━━ Information given ━━

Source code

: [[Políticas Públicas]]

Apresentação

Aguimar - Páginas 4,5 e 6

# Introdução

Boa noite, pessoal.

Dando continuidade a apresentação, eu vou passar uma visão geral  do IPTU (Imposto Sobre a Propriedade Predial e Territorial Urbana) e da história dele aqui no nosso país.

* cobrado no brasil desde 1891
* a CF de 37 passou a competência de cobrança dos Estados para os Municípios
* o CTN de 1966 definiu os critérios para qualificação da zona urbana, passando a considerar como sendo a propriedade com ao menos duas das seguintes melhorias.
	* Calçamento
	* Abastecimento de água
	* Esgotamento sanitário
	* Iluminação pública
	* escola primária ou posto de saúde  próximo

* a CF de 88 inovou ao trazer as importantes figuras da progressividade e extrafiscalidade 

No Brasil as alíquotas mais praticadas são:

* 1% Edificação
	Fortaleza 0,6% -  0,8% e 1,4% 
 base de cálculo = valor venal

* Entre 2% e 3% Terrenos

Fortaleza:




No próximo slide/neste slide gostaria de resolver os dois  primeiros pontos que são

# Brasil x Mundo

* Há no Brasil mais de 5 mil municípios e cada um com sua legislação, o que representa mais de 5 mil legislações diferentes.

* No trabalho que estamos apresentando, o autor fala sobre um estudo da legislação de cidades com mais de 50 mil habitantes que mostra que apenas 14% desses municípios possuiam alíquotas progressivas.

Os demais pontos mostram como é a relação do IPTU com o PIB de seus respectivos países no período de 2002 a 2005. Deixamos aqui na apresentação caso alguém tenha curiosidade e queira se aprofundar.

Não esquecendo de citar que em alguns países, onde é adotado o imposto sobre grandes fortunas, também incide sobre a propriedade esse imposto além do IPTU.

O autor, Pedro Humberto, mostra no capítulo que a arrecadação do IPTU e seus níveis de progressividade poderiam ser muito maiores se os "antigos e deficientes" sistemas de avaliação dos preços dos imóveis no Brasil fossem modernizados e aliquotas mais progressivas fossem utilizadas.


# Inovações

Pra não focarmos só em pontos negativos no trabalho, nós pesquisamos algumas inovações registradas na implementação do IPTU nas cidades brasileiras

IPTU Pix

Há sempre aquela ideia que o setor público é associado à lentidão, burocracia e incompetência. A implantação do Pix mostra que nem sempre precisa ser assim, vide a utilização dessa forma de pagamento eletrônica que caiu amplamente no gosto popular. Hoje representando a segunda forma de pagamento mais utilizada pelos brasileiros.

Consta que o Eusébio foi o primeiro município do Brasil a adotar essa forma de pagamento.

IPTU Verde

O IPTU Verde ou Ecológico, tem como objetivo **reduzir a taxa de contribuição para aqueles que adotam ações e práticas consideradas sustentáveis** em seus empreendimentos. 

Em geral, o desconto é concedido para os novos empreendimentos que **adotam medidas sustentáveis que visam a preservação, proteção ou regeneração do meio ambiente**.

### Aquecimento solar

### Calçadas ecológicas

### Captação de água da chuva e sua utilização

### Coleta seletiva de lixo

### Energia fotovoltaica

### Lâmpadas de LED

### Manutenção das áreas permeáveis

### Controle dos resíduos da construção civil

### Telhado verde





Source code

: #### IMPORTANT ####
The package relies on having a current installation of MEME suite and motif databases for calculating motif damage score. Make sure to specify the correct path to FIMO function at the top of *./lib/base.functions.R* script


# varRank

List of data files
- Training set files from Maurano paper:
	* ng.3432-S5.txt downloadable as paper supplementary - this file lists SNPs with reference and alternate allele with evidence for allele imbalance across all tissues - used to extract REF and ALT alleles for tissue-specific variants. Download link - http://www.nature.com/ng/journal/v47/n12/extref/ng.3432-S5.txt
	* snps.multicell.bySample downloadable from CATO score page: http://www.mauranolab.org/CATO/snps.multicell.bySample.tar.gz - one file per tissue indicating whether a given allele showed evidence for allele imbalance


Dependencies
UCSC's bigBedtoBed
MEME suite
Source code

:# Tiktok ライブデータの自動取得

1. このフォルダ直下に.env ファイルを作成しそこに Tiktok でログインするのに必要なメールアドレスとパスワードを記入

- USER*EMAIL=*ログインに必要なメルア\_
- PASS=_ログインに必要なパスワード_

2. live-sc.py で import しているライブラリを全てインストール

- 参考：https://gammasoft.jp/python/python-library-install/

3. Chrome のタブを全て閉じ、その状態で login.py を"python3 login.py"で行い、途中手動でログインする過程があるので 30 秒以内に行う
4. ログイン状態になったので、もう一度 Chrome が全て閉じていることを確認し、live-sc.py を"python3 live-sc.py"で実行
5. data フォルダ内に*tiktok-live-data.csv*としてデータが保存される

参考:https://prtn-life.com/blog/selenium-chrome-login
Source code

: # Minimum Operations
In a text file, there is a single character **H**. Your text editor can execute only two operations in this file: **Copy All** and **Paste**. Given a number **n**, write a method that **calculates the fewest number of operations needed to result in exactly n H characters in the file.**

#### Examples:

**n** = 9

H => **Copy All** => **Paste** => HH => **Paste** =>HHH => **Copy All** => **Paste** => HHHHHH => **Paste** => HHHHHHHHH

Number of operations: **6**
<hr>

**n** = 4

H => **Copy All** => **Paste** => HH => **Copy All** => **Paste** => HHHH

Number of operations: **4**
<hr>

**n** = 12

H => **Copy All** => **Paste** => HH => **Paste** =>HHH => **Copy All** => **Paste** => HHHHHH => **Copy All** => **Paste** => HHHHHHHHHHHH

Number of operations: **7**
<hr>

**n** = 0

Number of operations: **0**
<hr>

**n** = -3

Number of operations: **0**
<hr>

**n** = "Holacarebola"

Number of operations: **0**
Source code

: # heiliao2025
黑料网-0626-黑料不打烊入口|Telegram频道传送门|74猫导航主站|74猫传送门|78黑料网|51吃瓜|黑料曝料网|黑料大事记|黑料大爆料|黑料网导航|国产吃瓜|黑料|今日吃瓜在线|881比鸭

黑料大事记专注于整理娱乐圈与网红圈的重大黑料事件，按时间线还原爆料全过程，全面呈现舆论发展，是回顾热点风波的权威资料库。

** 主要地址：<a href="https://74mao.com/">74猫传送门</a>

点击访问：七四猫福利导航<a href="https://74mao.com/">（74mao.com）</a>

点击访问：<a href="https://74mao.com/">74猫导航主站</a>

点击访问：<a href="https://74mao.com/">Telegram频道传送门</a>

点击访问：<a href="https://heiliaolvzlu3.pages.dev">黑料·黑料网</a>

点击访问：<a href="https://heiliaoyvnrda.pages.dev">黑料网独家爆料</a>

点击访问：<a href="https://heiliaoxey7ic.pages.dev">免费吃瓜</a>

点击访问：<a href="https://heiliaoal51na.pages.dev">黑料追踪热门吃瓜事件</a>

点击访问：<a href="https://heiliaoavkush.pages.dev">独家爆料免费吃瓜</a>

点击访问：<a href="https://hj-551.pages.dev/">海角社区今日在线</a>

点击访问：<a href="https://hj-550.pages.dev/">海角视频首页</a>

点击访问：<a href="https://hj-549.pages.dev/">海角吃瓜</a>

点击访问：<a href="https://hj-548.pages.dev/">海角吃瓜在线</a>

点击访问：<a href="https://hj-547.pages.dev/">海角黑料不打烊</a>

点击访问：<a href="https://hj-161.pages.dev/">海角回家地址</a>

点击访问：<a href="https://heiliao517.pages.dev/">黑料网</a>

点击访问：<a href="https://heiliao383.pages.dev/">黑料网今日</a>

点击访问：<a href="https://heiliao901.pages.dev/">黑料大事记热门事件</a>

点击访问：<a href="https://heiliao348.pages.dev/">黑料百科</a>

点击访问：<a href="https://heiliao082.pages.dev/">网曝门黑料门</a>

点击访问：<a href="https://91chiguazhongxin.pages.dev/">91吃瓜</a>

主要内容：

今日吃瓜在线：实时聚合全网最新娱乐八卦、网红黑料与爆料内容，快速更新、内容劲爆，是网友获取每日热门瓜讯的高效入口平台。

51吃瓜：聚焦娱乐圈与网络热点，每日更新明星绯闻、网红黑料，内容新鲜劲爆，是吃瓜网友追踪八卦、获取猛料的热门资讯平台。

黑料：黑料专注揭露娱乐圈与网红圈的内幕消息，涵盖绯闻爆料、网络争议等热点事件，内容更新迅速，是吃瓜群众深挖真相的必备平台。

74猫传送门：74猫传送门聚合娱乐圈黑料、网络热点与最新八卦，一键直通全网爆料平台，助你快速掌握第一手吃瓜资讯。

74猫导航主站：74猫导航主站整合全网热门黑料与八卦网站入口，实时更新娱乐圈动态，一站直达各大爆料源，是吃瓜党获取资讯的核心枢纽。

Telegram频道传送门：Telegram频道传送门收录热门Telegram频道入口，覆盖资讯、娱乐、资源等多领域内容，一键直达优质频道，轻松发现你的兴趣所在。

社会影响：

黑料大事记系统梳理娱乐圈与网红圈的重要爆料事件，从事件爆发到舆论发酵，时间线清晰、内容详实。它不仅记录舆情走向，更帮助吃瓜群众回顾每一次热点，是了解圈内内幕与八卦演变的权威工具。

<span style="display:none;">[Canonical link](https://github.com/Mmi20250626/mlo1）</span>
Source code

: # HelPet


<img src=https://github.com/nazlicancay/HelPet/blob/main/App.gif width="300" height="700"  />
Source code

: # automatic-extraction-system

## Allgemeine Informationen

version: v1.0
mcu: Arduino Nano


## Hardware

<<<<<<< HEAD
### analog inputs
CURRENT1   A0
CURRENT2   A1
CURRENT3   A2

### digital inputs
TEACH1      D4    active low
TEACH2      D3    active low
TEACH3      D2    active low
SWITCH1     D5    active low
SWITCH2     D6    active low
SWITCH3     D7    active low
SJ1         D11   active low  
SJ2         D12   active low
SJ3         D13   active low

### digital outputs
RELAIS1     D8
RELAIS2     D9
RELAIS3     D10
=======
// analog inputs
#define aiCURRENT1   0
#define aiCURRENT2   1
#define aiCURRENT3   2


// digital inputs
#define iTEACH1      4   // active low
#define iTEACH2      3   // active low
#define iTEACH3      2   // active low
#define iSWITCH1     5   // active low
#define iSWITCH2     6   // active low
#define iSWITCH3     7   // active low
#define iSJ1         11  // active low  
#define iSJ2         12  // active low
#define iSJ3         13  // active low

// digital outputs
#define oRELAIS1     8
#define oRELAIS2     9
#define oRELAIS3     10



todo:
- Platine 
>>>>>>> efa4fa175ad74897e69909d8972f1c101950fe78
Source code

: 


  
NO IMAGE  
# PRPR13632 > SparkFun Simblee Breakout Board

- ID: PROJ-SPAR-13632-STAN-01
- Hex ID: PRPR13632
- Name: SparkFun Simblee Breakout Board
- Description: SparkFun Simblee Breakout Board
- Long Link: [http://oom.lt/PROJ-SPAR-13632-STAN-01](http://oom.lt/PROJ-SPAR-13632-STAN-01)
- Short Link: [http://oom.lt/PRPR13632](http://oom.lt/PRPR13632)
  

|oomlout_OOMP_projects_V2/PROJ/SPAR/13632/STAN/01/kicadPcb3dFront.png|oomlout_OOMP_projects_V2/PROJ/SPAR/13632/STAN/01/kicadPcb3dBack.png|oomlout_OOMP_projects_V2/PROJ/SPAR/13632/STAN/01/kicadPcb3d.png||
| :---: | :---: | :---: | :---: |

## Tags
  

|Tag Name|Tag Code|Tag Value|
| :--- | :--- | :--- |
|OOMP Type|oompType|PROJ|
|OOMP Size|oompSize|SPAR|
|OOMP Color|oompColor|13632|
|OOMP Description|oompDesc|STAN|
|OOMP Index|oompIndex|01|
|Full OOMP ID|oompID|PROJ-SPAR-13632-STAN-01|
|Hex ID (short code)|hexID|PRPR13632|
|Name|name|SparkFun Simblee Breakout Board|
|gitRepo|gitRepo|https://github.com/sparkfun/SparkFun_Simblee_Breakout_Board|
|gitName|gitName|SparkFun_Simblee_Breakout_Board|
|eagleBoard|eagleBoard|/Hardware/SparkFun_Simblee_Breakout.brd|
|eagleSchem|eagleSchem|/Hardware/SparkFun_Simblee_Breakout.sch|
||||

━━━

**What the task requires:** Filter the records for lines containing the word "alíquotas" and copy each one.

**Answer to this exercise:**
No Brasil as alíquotas mais praticadas são:
* No trabalho que estamos apresentando, o autor fala sobre um estudo da legislação de cidades com mais de 50 mil habitantes que mostra que apenas 14% desses municípios possuiam alíquotas progressivas.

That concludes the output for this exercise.